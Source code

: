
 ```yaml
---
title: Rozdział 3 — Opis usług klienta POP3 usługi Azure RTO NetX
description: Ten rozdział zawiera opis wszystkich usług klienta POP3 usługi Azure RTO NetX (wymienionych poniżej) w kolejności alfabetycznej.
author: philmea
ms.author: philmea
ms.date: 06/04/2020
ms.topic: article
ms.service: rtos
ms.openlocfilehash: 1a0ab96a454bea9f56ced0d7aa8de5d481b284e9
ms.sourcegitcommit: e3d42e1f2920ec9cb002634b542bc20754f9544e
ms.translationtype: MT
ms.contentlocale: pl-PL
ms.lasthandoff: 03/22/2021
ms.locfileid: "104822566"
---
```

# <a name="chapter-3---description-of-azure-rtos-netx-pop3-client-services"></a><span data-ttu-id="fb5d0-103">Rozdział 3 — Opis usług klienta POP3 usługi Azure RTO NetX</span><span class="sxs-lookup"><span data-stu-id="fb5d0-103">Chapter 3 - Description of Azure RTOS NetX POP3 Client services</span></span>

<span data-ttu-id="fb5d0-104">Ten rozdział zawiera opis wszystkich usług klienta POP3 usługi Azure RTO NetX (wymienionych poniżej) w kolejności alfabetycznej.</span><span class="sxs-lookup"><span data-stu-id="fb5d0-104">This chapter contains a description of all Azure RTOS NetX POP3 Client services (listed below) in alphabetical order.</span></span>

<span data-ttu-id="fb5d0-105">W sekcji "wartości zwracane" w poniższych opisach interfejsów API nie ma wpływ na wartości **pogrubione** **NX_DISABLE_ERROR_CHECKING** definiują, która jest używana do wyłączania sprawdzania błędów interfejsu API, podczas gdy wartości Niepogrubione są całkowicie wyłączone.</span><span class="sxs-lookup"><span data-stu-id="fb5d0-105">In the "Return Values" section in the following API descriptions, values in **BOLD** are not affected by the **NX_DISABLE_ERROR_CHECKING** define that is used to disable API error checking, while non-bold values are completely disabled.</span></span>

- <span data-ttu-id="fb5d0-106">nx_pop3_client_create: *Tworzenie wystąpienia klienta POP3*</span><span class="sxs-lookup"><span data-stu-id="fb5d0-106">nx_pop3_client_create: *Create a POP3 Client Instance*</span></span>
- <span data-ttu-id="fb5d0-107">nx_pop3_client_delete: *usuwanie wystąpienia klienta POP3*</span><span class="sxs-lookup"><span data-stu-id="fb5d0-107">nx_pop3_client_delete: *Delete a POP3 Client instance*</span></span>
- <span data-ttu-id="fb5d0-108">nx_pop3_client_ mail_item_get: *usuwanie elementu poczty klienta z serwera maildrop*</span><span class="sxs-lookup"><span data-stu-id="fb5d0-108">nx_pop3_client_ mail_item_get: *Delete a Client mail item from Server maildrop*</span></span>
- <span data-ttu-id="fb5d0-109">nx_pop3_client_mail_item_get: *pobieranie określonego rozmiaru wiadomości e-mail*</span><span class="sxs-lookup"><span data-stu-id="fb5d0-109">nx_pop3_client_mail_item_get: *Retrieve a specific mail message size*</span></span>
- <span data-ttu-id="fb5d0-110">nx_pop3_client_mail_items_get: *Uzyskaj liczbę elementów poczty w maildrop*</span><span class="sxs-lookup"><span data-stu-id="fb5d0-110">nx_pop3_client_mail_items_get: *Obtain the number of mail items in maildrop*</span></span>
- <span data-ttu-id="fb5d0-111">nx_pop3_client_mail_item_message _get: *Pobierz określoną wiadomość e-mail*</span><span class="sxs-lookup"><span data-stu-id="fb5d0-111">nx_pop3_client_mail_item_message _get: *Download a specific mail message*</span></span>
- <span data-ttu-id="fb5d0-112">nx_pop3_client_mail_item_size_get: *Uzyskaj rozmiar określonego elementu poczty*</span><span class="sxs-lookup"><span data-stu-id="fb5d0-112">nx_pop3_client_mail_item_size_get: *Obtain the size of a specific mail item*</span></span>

## WORK INSTRUCTIONS:
Print the data word for word.

## ANSWER SPACE:
Source code

:
 ```yaml
---
title: Rozdział 3 — Opis usług klienta POP3 usługi Azure RTO NetX
description: Ten rozdział zawiera opis wszystkich usług klienta POP3 usługi Azure RTO NetX (wymienionych poniżej) w kolejności alfabetycznej.
author: philmea
ms.author: philmea
ms.date: 06/04/2020
ms.topic: article
ms.service: rtos
ms.openlocfilehash: 1a0ab96a454bea9f56ced0d7aa8de5d481b284e9
ms.sourcegitcommit: e3d42e1f2920ec9cb002634b542bc20754f9544e
ms.translationtype: MT
ms.contentlocale: pl-PL
ms.lasthandoff: 03/22/2021
ms.locfileid: "104822566"
---
```

# <a name="chapter-3---description-of-azure-rtos-netx-pop3-client-services"></a><span data-ttu-id="fb5d0-103">Rozdział 3 — Opis usług klienta POP3 usługi Azure RTO NetX</span><span class="sxs-lookup"><span data-stu-id="fb5d0-103">Chapter 3 - Description of Azure RTOS NetX POP3 Client services</span></span>

<span data-ttu-id="fb5d0-104">Ten rozdział zawiera opis wszystkich usług klienta POP3 usługi Azure RTO NetX (wymienionych poniżej) w kolejności alfabetycznej.</span><span class="sxs-lookup"><span data-stu-id="fb5d0-104">This chapter contains a description of all Azure RTOS NetX POP3 Client services (listed below) in alphabetical order.</span></span>

<span data-ttu-id="fb5d0-105">W sekcji "wartości zwracane" w poniższych opisach interfejsów API nie ma wpływ na wartości **pogrubione** **NX_DISABLE_ERROR_CHECKING** definiują, która jest używana do wyłączania sprawdzania błędów interfejsu API, podczas gdy wartości Niepogrubione są całkowicie wyłączone.</span><span class="sxs-lookup"><span data-stu-id="fb5d0-105">In the "Return Values" section in the following API descriptions, values in **BOLD** are not affected by the **NX_DISABLE_ERROR_CHECKING** define that is used to disable API error checking, while non-bold values are completely disabled.</span></span>

- <span data-ttu-id="fb5d0-106">nx_pop3_client_create: *Tworzenie wystąpienia klienta POP3*</span><span class="sxs-lookup"><span data-stu-id="fb5d0-106">nx_pop3_client_create: *Create a POP3 Client Instance*</span></span>
- <span data-ttu-id="fb5d0-107">nx_pop3_client_delete: *usuwanie wystąpienia klienta POP3*</span><span class="sxs-lookup"><span data-stu-id="fb5d0-107">nx_pop3_client_delete: *Delete a POP3 Client instance*</span></span>
- <span data-ttu-id="fb5d0-108">nx_pop3_client_ mail_item_get: *usuwanie elementu poczty klienta z serwera maildrop*</span><span class="sxs-lookup"><span data-stu-id="fb5d0-108">nx_pop3_client_ mail_item_get: *Delete a Client mail item from Server maildrop*</span></span>
- <span data-ttu-id="fb5d0-109">nx_pop3_client_mail_item_get: *pobieranie określonego rozmiaru wiadomości e-mail*</span><span class="sxs-lookup"><span data-stu-id="fb5d0-109">nx_pop3_client_mail_item_get: *Retrieve a specific mail message size*</span></span>
- <span data-ttu-id="fb5d0-110">nx_pop3_client_mail_items_get: *Uzyskaj liczbę elementów poczty w maildrop*</span><span class="sxs-lookup"><span data-stu-id="fb5d0-110">nx_pop3_client_mail_items_get: *Obtain the number of mail items in maildrop*</span></span>
- <span data-ttu-id="fb5d0-111">nx_pop3_client_mail_item_message _get: *Pobierz określoną wiadomość e-mail*</span><span class="sxs-lookup"><span data-stu-id="fb5d0-111">nx_pop3_client_mail_item_message _get: *Download a specific mail message*</span></span>
- <span data-ttu-id="fb5d0-112">nx_pop3_client_mail_item_size_get: *Uzyskaj rozmiar określonego elementu poczty*</span><span class="sxs-lookup"><span data-stu-id="fb5d0-112">nx_pop3_client_mail_item_size_get: *Obtain the size of a specific mail item*</span></span>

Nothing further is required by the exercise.